Together AI is seeking to design and build scalable machine learning systems that power their accelerated AI initiatives.
Requirements
- Strong programming skills in one or more of Python, Go, Rust, or C/C++.
- Excellent understanding of low-level operating systems concepts including multi-threading, memory management, networking, and storage, performance, and scale.
- Experience with cloud computing platforms (AWS, GCP, Azure etc.) and large-scale infrastructure.
- Experience with Kubernetes (Preferred)
- Experience with Pytorch (Preferred)
- 3+ years of experience in building large-scale, fault-tolerant, high-performance distributed systems.
Responsibilities
- Design and build large-scale, distributed machine learning systems that are fault-tolerant and high-performance.
- Develop and optimize distributed processing frameworks and storage systems.
- Implement robust monitoring and logging systems to ensure the health and performance of our ML systems.
- Conduct architecture and design reviews to ensure best practices in system design.

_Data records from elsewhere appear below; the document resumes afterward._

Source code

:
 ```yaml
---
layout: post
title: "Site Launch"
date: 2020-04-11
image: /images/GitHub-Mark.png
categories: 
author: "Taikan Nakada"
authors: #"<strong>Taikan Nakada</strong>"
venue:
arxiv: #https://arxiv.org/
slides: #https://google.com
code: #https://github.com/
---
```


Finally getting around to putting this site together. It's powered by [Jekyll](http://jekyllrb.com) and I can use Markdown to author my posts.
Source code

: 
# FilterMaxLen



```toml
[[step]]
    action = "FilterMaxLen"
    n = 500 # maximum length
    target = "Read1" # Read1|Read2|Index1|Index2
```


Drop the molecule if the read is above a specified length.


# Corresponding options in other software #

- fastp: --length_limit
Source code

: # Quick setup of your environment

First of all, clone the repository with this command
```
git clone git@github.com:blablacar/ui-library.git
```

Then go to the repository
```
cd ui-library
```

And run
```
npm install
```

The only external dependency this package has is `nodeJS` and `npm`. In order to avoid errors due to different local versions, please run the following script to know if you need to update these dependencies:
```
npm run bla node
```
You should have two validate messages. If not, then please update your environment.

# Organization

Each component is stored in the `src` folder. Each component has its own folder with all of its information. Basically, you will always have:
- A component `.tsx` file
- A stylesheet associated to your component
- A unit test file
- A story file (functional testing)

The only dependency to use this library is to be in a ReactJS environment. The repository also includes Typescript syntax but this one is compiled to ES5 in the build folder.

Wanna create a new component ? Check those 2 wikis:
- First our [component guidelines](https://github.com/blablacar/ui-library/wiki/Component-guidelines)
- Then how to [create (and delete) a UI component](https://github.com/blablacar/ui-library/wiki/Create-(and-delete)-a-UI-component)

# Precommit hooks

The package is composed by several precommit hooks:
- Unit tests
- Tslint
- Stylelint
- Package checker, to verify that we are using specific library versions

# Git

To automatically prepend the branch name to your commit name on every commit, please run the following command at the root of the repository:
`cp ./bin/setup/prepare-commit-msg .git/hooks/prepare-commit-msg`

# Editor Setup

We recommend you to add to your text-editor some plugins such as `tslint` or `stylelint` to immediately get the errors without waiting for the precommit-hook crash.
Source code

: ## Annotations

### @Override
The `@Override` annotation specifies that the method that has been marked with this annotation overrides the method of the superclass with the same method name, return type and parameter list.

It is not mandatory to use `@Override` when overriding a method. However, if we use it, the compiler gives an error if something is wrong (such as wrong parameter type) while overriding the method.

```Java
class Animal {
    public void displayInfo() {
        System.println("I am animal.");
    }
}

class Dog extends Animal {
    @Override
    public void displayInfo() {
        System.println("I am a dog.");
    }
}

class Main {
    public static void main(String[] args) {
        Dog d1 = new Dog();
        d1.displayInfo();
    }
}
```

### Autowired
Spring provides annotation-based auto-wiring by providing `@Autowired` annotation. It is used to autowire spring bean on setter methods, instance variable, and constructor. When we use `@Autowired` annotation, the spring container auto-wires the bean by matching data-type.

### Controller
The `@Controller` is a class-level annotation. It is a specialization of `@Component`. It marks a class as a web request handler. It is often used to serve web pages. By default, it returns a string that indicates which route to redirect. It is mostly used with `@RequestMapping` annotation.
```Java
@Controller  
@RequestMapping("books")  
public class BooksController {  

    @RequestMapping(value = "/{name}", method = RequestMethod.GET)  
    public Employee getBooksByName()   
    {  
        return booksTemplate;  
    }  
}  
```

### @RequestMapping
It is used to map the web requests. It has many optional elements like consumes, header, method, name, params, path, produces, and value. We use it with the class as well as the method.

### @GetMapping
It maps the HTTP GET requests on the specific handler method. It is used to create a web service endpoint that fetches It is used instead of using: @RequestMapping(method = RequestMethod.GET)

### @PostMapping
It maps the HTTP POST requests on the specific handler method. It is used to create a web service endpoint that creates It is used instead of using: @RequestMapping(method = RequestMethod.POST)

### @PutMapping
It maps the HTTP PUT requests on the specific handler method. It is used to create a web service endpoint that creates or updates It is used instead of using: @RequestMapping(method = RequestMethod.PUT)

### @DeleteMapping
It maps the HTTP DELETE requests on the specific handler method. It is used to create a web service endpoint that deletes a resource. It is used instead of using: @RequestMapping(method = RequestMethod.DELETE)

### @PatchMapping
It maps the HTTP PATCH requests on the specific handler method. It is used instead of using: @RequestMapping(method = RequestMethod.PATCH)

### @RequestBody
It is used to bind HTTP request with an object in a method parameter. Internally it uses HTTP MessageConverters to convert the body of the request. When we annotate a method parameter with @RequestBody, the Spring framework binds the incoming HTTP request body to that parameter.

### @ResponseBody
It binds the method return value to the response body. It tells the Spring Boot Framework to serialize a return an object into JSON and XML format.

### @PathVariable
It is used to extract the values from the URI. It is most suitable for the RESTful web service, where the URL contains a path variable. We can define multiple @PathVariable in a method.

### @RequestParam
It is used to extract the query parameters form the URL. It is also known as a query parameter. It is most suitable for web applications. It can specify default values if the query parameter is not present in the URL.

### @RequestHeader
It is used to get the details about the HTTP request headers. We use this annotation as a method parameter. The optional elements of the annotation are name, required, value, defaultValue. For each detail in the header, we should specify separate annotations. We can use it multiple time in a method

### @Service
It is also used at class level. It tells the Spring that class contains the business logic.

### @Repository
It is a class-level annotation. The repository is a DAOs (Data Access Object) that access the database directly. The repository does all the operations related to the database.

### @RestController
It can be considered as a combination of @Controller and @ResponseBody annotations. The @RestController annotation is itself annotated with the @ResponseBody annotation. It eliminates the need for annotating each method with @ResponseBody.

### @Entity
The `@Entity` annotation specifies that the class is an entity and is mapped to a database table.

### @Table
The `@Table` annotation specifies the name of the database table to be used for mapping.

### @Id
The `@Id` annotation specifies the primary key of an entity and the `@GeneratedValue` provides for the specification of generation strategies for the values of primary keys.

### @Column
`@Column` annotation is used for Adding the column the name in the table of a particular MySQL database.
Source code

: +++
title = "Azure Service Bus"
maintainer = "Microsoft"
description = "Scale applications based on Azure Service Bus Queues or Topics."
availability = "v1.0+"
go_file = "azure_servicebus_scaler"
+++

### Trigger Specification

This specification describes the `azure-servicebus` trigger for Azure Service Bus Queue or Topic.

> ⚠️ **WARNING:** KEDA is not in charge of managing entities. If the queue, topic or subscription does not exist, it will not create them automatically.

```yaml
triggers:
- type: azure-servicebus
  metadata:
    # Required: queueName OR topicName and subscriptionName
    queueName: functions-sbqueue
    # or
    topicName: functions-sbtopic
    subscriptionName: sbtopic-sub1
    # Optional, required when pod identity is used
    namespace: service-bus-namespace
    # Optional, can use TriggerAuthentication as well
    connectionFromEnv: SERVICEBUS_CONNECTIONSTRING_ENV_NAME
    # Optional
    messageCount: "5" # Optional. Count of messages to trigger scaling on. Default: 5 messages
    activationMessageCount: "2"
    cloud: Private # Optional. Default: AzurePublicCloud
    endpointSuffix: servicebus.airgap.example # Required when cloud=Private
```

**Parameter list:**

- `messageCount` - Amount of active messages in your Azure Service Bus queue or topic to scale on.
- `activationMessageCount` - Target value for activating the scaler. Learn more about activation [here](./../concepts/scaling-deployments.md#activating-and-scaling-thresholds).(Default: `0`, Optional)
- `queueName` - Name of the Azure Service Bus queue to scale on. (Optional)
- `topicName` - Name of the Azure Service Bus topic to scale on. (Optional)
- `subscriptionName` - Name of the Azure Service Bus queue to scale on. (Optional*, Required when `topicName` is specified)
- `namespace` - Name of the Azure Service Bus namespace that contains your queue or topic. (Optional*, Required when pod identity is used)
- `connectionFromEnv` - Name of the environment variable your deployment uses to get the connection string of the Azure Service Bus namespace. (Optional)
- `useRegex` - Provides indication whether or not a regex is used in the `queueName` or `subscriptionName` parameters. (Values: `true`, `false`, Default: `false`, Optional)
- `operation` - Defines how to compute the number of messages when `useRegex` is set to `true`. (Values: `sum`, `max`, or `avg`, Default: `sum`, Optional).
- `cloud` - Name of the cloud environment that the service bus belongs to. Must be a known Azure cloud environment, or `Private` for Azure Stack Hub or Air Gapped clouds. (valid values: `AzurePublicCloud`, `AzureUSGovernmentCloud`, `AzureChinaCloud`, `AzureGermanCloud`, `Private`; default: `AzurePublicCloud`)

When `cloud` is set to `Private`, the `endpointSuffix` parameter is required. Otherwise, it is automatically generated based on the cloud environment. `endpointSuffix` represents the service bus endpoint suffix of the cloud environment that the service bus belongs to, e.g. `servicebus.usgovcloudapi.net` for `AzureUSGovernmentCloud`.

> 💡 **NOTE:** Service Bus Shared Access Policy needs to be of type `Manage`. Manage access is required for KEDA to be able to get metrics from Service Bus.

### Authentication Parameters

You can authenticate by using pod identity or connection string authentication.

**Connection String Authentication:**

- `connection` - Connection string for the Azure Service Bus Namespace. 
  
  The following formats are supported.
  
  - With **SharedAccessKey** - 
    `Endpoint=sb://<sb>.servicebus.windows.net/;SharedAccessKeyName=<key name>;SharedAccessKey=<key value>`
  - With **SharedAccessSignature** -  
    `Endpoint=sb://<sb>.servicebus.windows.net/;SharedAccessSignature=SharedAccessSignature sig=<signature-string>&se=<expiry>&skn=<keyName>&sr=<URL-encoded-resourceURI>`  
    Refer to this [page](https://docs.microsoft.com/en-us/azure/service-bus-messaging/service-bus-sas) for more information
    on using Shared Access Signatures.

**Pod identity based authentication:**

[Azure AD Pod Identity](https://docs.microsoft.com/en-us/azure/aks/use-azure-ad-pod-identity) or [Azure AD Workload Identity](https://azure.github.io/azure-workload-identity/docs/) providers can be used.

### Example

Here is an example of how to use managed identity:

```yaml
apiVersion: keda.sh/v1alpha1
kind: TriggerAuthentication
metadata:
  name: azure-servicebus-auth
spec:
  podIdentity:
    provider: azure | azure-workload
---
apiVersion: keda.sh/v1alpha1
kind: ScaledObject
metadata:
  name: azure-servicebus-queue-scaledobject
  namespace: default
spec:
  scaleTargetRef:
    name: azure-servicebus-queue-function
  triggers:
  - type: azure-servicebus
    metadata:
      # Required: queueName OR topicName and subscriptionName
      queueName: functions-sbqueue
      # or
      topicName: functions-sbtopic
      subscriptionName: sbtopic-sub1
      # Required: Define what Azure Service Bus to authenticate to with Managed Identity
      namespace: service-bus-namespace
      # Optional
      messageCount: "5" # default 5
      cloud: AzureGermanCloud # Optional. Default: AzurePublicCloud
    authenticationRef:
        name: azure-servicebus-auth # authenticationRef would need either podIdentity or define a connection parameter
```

- Collaborate with researchers, engineers, and product managers to integrate ML systems into our infrastructure.
Other
- Strong problem-solving skills and ability to work in a fast-paced environment.
- US base salary range for this full-time position is $160,000 - $230,000 + equity + benefits.
- Startup equity, health insurance, and other competitive benefits.
- Equal Opportunity Employer